Every evening, when orders arrived from Wing, the CO, Packham and the flight- commanders sat down together and worked out the next day’s flying programme. This included the names of the crews to fly and was pinned up in the messes – officers’, sergeants’ and men’s. Normally we provided three offensive patrols, usually of nine aircraft each, but sometimes of sixteen, so it was very seldom that a crew was required for three patrols in a day and, depending on the weather, they were often only required for one. We were a fighter squadron and our purpose on offensive patrols was to find and destroy German aircraft; and since at that time the Germans seldom came across the lines in fighting strength, it was on their side of the lines that we patrolled. Usually each Bristol Fighter carried one 112 pound bomb, and the formation was given a bombing target, some rail or road junction or a suspected headquarters, rest area or ammunition dump: but it was clearly understood that our object was fighting and that if we met EA (Enemy Aircraft) before we reached our bombing target we were to let our bombs go, if we had crossed the lines, and get on with it. The bombing was only intended as an irritant and to cause pressure to be put on the German commander to order his fighters to engage us. We carried no bombsights: the procedure was to lean out as far as you could and when the target disappeared under the leading edge of the bottom plane you counted to six and then pulled the plug – regardless of whether we were at twelve or eighteen thousand feet or flying up or down wind, or across it. If we needed to hit something, the only method was to go down to a couple of hundred feet; and even then that needed training, which we did not have.

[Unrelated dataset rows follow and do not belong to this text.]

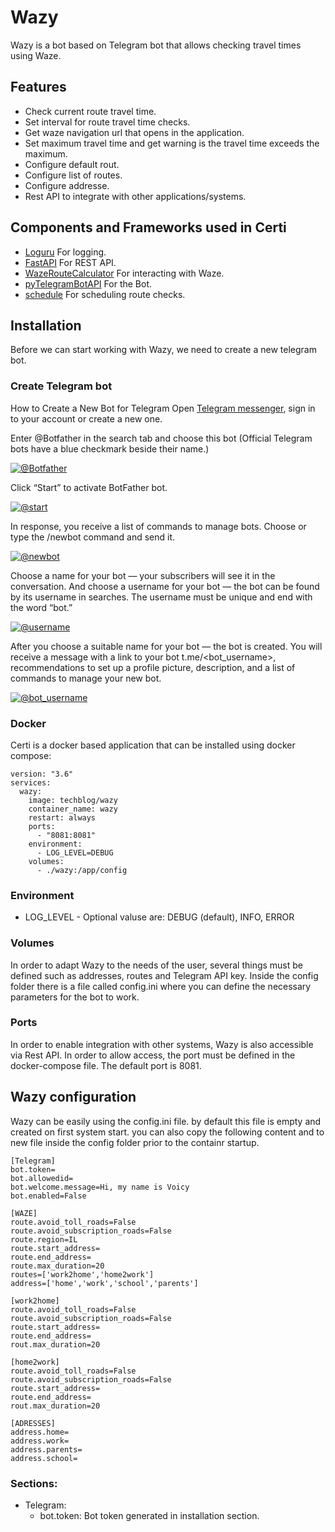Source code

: # Wazy
Wazy is a bot based on Telegram bot that allows checking travel times using Waze.


## Features
- Check current route travel time.
- Set interval for route travel time checks.
- Get waze navigation url that opens in the application.
- Set maximum travel time and get warning is the travel time exceeds the maximum.
- Configure default rout.
- Configure list of routes.
- Configure addresse.
- Rest API to integrate with other applications/systems.


## Components and Frameworks used in Certi
* [Loguru](https://pypi.org/project/loguru/) For logging.
* [FastAPI](https://github.com/tiangolo/fastapi) For REST API.
* [WazeRouteCalculator](https://github.com/kovacsbalu/WazeRouteCalculator) For interacting with Waze.
* [pyTelegramBotAPI](https://pypi.org/project/pyTelegramBotAPI/) For the Bot.
* [schedule](https://pypi.org/project/schedule/) For scheduling route checks.


## Installation
Before we can start working with Wazy, we need to create a new telegram bot. 

### Create Telegram bot
How to Create a New Bot for Telegram
Open [Telegram messenger](https://web.telegram.org/), sign in to your account or create a new one.

 Enter @Botfather in the search tab and choose this bot (Official Telegram bots have a blue checkmark beside their name.)

[![@Botfather](https://github.com/t0mer/voicy/blob/main/screenshots/scr1-min.png?raw=true "@Botfather")](https://github.com/t0mer/voicy/blob/main/screenshots/scr1-min.png?raw=true "@Botfather")

Click “Start” to activate BotFather bot.

[![@start](https://github.com/t0mer/voicy/blob/main/screenshots/scr2-min.png?raw=true "@start")](https://github.com/t0mer/voicy/blob/main/screenshots/scr1-min.png?raw=true "@start")

In response, you receive a list of commands to manage bots.
Choose or type the /newbot command and send it.

[![@newbot](https://github.com/t0mer/voicy/blob/main/screenshots/scr3-min.png?raw=true "@newbot")](https://github.com/t0mer/voicy/blob/main/screenshots/scr3-min.png?raw=true "@newbot")


Choose a name for your bot — your subscribers will see it in the conversation. And choose a username for your bot — the bot can be found by its username in searches. The username must be unique and end with the word “bot.”

[![@username](https://github.com/t0mer/voicy/blob/main/screenshots/scr4-min.png?raw=true "@username")](https://github.com/t0mer/voicy/blob/main/screenshots/scr4-min.png?raw=true "@username")


After you choose a suitable name for your bot — the bot is created. You will receive a message with a link to your bot t.me/<bot_username>, recommendations to set up a profile picture, description, and a list of commands to manage your new bot.

[![@bot_username](https://github.com/t0mer/voicy/blob/main/screenshots/scr5-min.png?raw=true "@bot_username")](https://github.com/t0mer/voicy/blob/main/screenshots/scr5-min.png?raw=true "@bot_username")



### Docker

Certi is a docker based application that can be installed using docker compose:
```
version: "3.6"
services:
  wazy:
    image: techblog/wazy
    container_name: wazy
    restart: always
    ports:
      - "8081:8081"
    environment:
      - LOG_LEVEL=DEBUG
    volumes:
      - ./wazy:/app/config
```

### Environment
* LOG_LEVEL - Optional valuse are: DEBUG (default), INFO, ERROR

### Volumes
In order to adapt Wazy to the needs of the user, several things must be defined such as addresses, routes and Telegram API key. Inside the config folder there is a file called config.ini where you can define the necessary parameters for the bot to work.

### Ports
In order to enable integration with other systems, Wazy is also accessible via Rest API. In order to allow access, the port must be defined in the docker-compose file. The default port is 8081.


## Wazy configuration
Wazy can be easily using the config.ini file. by default this file is empty and created on first system start. you can also copy the following content and to new file inside the config folder prior to the containr startup.

```
[Telegram]
bot.token=
bot.allowedid=
bot.welcome.message=Hi, my name is Voicy
bot.enabled=False

[WAZE]
route.avoid_toll_roads=False
route.avoid_subscription_roads=False
route.region=IL
route.start_address=
route.end_address=
route.max_duration=20
routes=['work2home','home2work']
address=['home','work','school','parents']

[work2home]
route.avoid_toll_roads=False
route.avoid_subscription_roads=False
route.start_address=
route.end_address=
rout.max_duration=20

[home2work]
route.avoid_toll_roads=False
route.avoid_subscription_roads=False
route.start_address=
route.end_address=
rout.max_duration=20

[ADRESSES]
address.home=
address.work=
address.parents=
address.school=
```

### Sections:
* Telegram:
    * bot.token: Bot token generated in installation section.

Anyway, bombing was not our job.

The intention behind our strategy was to give cover, direct and indirect, to our artillery observation and reconnaissance aircraft on both sides of the lines and to prevent the enemy’s spotter and recce aircraft from working. There were two obvious tactical disadvantages to our policy: by using our aircraft to maintain continuous patrols throughout the day we allowed the Germans to concentrate when they chose and to engage us in superior numbers: and because were always operating on the other side of the lines a forced landing caused by engine failure or by enemy action usually meant capture. Probably our worst handicap was the prevailing westerly wind, which in a dogfight drifted us further and further from our lines, so that unless the Huns broke off the fight they would be on our tails when we were forced to turn for home: but for all the disadvantages I think the policy of maintaining the offensive on the enemy side of the lines was the right one at the time, while the enemy lacked the will or the means to stop us.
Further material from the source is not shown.